Open NiklasPhabian opened 1 year ago

NiklasPhabian commented 1 year ago

e.g. STAREPandas/starepandas/io/granules/__init__.py imports starepandas. Why?

mbauer288 commented 1 year ago

Okay, I found that commenting out the explicit imports of pystare and starepandas in all the modules under starepandas/io seemily has no effect because if you look at the global namespace like sys.modules.keys() or a local namespace granule.__dict__.keys() both starepandas and pystare are already available due too much earlier definitions.

Indeed, starepandas/io/__init__.py already knows about pystare and starepandas before any of the enclosed modules are imported.

Anyway, I suspect is this just cosmetic; the python standard of ignoring previously imported modules makes these imports redundant (python is pretty good at avoiding circular referencing and imports).

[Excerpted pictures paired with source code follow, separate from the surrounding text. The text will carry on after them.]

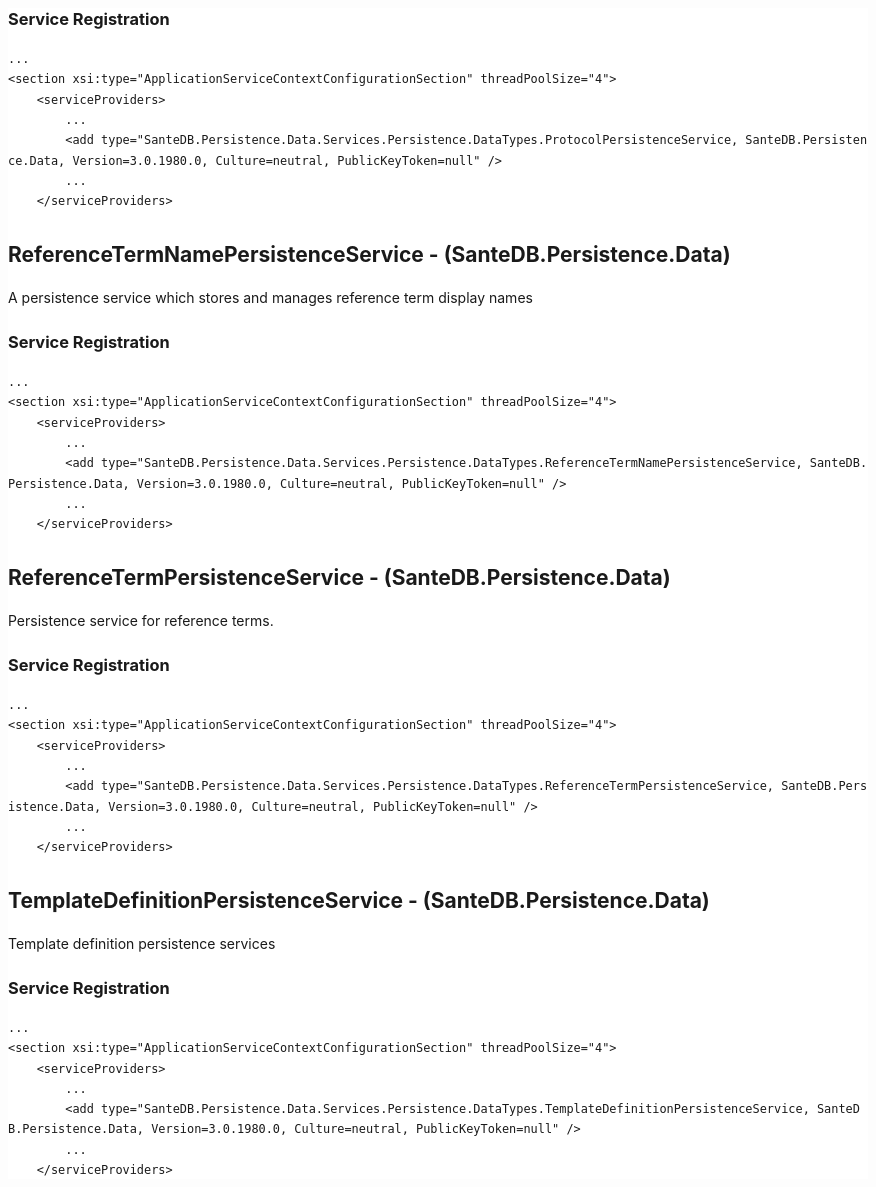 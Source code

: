 ### Service Registration
```markup
...
<section xsi:type="ApplicationServiceContextConfigurationSection" threadPoolSize="4">
	<serviceProviders>
		...
		<add type="SanteDB.Persistence.Data.Services.Persistence.DataTypes.ProtocolPersistenceService, SanteDB.Persistence.Data, Version=3.0.1980.0, Culture=neutral, PublicKeyToken=null" />
		...
	</serviceProviders>
```

## ReferenceTermNamePersistenceService - (SanteDB.Persistence.Data)
A persistence service which stores and manages reference term display names

### Service Registration
```markup
...
<section xsi:type="ApplicationServiceContextConfigurationSection" threadPoolSize="4">
	<serviceProviders>
		...
		<add type="SanteDB.Persistence.Data.Services.Persistence.DataTypes.ReferenceTermNamePersistenceService, SanteDB.Persistence.Data, Version=3.0.1980.0, Culture=neutral, PublicKeyToken=null" />
		...
	</serviceProviders>
```

## ReferenceTermPersistenceService - (SanteDB.Persistence.Data)
Persistence service for reference terms.

### Service Registration
```markup
...
<section xsi:type="ApplicationServiceContextConfigurationSection" threadPoolSize="4">
	<serviceProviders>
		...
		<add type="SanteDB.Persistence.Data.Services.Persistence.DataTypes.ReferenceTermPersistenceService, SanteDB.Persistence.Data, Version=3.0.1980.0, Culture=neutral, PublicKeyToken=null" />
		...
	</serviceProviders>
```

## TemplateDefinitionPersistenceService - (SanteDB.Persistence.Data)
Template definition persistence services

### Service Registration
```markup
...
<section xsi:type="ApplicationServiceContextConfigurationSection" threadPoolSize="4">
	<serviceProviders>
		...
		<add type="SanteDB.Persistence.Data.Services.Persistence.DataTypes.TemplateDefinitionPersistenceService, SanteDB.Persistence.Data, Version=3.0.1980.0, Culture=neutral, PublicKeyToken=null" />
		...
	</serviceProviders>
```

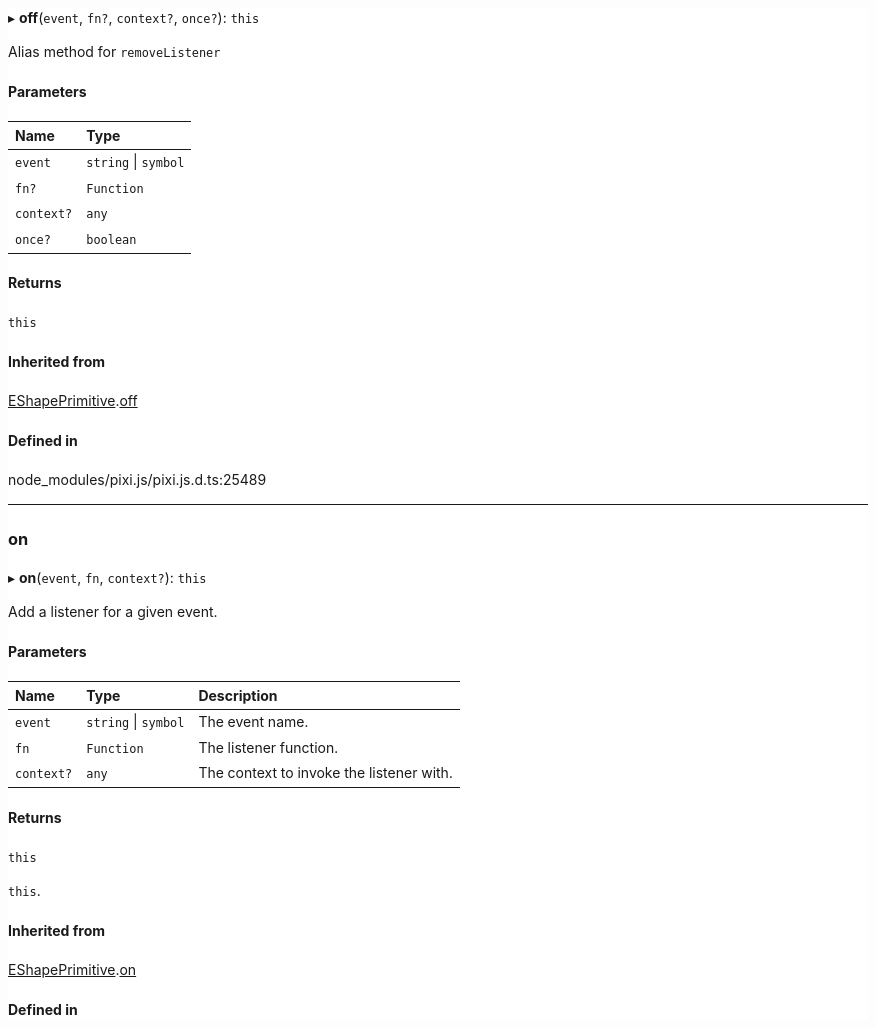 ▸ **off**(`event`, `fn?`, `context?`, `once?`): `this`

Alias method for `removeListener`

#### Parameters

| Name | Type |
| :------ | :------ |
| `event` | `string` \| `symbol` |
| `fn?` | `Function` |
| `context?` | `any` |
| `once?` | `boolean` |

#### Returns

`this`

#### Inherited from

[EShapePrimitive](EShapePrimitive.md).[off](EShapePrimitive.md#off)

#### Defined in

node_modules/pixi.js/pixi.js.d.ts:25489

___

### on

▸ **on**(`event`, `fn`, `context?`): `this`

Add a listener for a given event.

#### Parameters

| Name | Type | Description |
| :------ | :------ | :------ |
| `event` | `string` \| `symbol` | The event name. |
| `fn` | `Function` | The listener function. |
| `context?` | `any` | The context to invoke the listener with. |

#### Returns

`this`

`this`.

#### Inherited from

[EShapePrimitive](EShapePrimitive.md).[on](EShapePrimitive.md#on)

#### Defined in
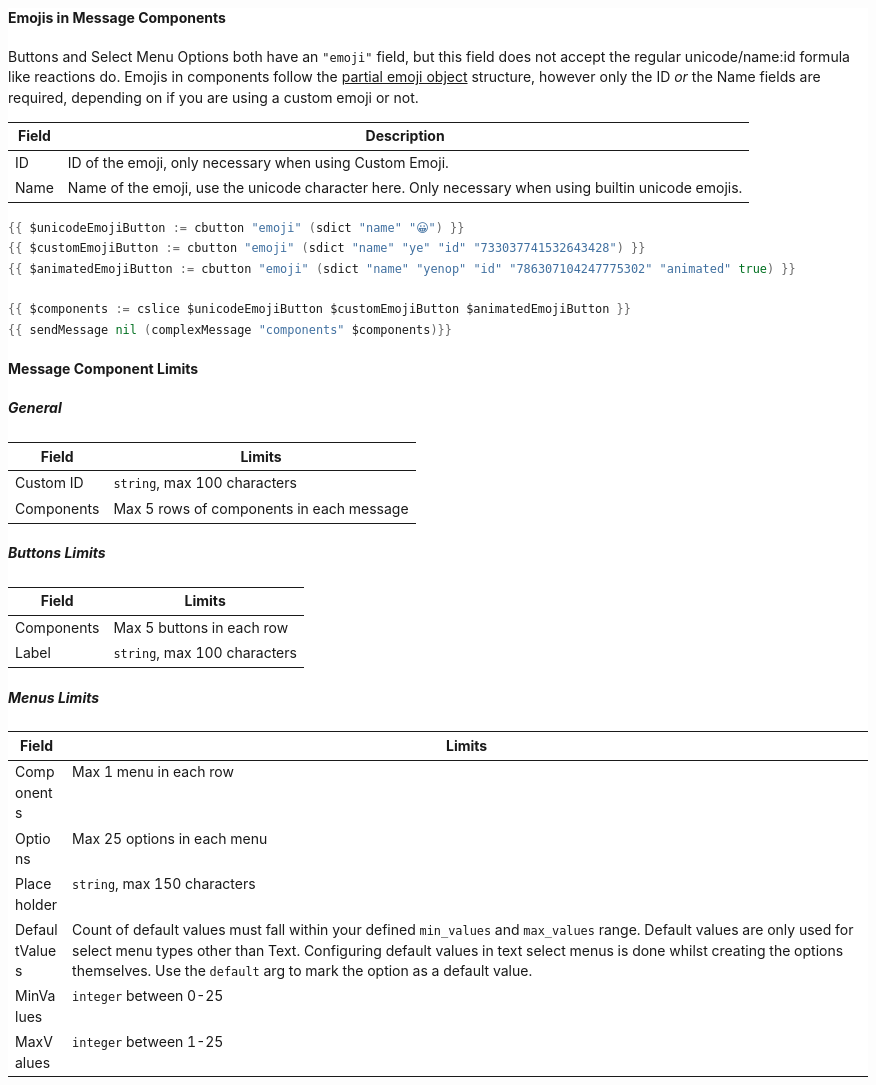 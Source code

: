 
#### Emojis in Message Components

Buttons and Select Menu Options both have an `"emoji"` field, but this field does not accept the regular unicode/name:id
formula like reactions do. Emojis in components follow the [partial emoji
object](https://discord.com/developers/docs/resources/emoji#emoji-object) structure, however only the ID *or* the Name
fields are required, depending on if you are using a custom emoji or not.

|Field|Description|
|-|-|
|ID|ID of the emoji, only necessary when using Custom Emoji.|
|Name|Name of the emoji, use the unicode character here. Only necessary when using builtin unicode emojis.|

```go
{{ $unicodeEmojiButton := cbutton "emoji" (sdict "name" "😀") }}
{{ $customEmojiButton := cbutton "emoji" (sdict "name" "ye" "id" "733037741532643428") }}
{{ $animatedEmojiButton := cbutton "emoji" (sdict "name" "yenop" "id" "786307104247775302" "animated" true) }}

{{ $components := cslice $unicodeEmojiButton $customEmojiButton $animatedEmojiButton }}
{{ sendMessage nil (complexMessage "components" $components)}}
```

#### Message Component Limits

##### General

|Field|Limits|
|-|-|
|Custom ID| `string`, max 100 characters|
|Components| Max 5 rows of components in each message|

##### Buttons Limits

|Field|Limits|
|-|-|
|Components| Max 5 buttons in each row|
|Label| `string`, max 100 characters|

##### Menus Limits

|Field|Limits|
|-|-|
|Components| Max 1 menu in each row|
|Options| Max 25 options in each menu|
|Placeholder| `string`, max 150 characters|
|DefaultValues| Count of default values must fall within your defined `min_values` and `max_values` range. Default values are only used for select menu types other than Text. Configuring default values in text select menus is done whilst creating the options themselves. Use the `default` arg to mark the option as a default value.|
|MinValues| `integer` between 0-25|
|MaxValues| `integer` between 1-25|
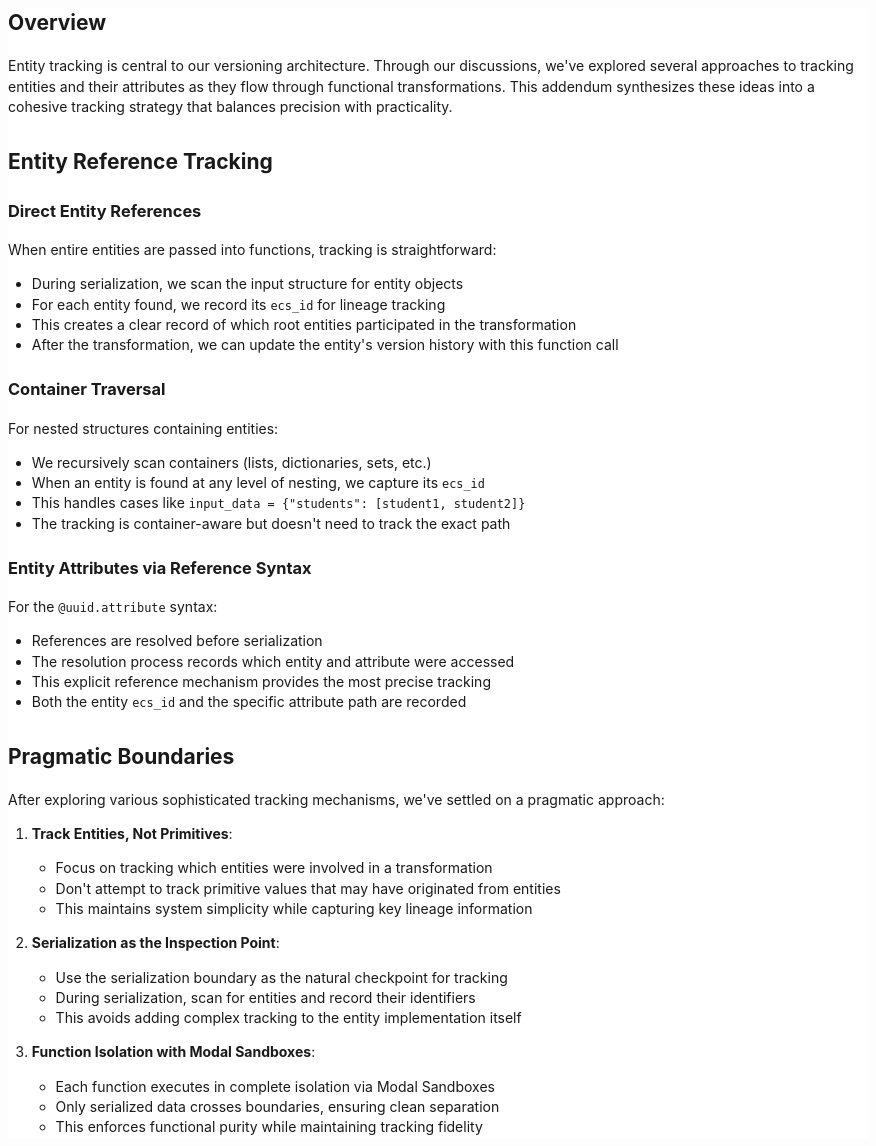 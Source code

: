 ## Overview

Entity tracking is central to our versioning architecture. Through our discussions, we've explored several approaches to tracking entities and their attributes as they flow through functional transformations. This addendum synthesizes these ideas into a cohesive tracking strategy that balances precision with practicality.

## Entity Reference Tracking

### Direct Entity References

When entire entities are passed into functions, tracking is straightforward:

- During serialization, we scan the input structure for entity objects
- For each entity found, we record its `ecs_id` for lineage tracking
- This creates a clear record of which root entities participated in the transformation
- After the transformation, we can update the entity's version history with this function call

### Container Traversal

For nested structures containing entities:

- We recursively scan containers (lists, dictionaries, sets, etc.)
- When an entity is found at any level of nesting, we capture its `ecs_id`
- This handles cases like `input_data = {"students": [student1, student2]}`
- The tracking is container-aware but doesn't need to track the exact path

### Entity Attributes via Reference Syntax

For the `@uuid.attribute` syntax:

- References are resolved before serialization
- The resolution process records which entity and attribute were accessed
- This explicit reference mechanism provides the most precise tracking
- Both the entity `ecs_id` and the specific attribute path are recorded

## Pragmatic Boundaries

After exploring various sophisticated tracking mechanisms, we've settled on a pragmatic approach:

1. **Track Entities, Not Primitives**:
   - Focus on tracking which entities were involved in a transformation
   - Don't attempt to track primitive values that may have originated from entities
   - This maintains system simplicity while capturing key lineage information

2. **Serialization as the Inspection Point**:
   - Use the serialization boundary as the natural checkpoint for tracking
   - During serialization, scan for entities and record their identifiers
   - This avoids adding complex tracking to the entity implementation itself

3. **Function Isolation with Modal Sandboxes**:
   - Each function executes in complete isolation via Modal Sandboxes
   - Only serialized data crosses boundaries, ensuring clean separation
   - This enforces functional purity while maintaining tracking fidelity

That being said, these imports immediately caught my eye as being "odd" and made me (and you) spend time thinking about it, so perhaps we should carefully check if in fact they are unnecessarily, and if so, remove them for clarity.

Of course imports like in starepandas/io/granules/ssmis.py:

    from starepandas.io.granules.granule import Granule
    import starepandas.io.s3

are perfectly in order as they only pull Granule into the local namespace of ssmis.py. I believe from .granule import Granule does the same thing with a bit less verbiage.

Using explicit dot-notation to call s3 functions in ssmis.py (ds = starepandas.io.s3.nc4_dataset_wrapper(scp)) is clearer IHMO than if we used from starepandas.io.s3 import nc4_dataset_wrapper and ds = nc4_dataset_wrapper(scp). Both are valid of course.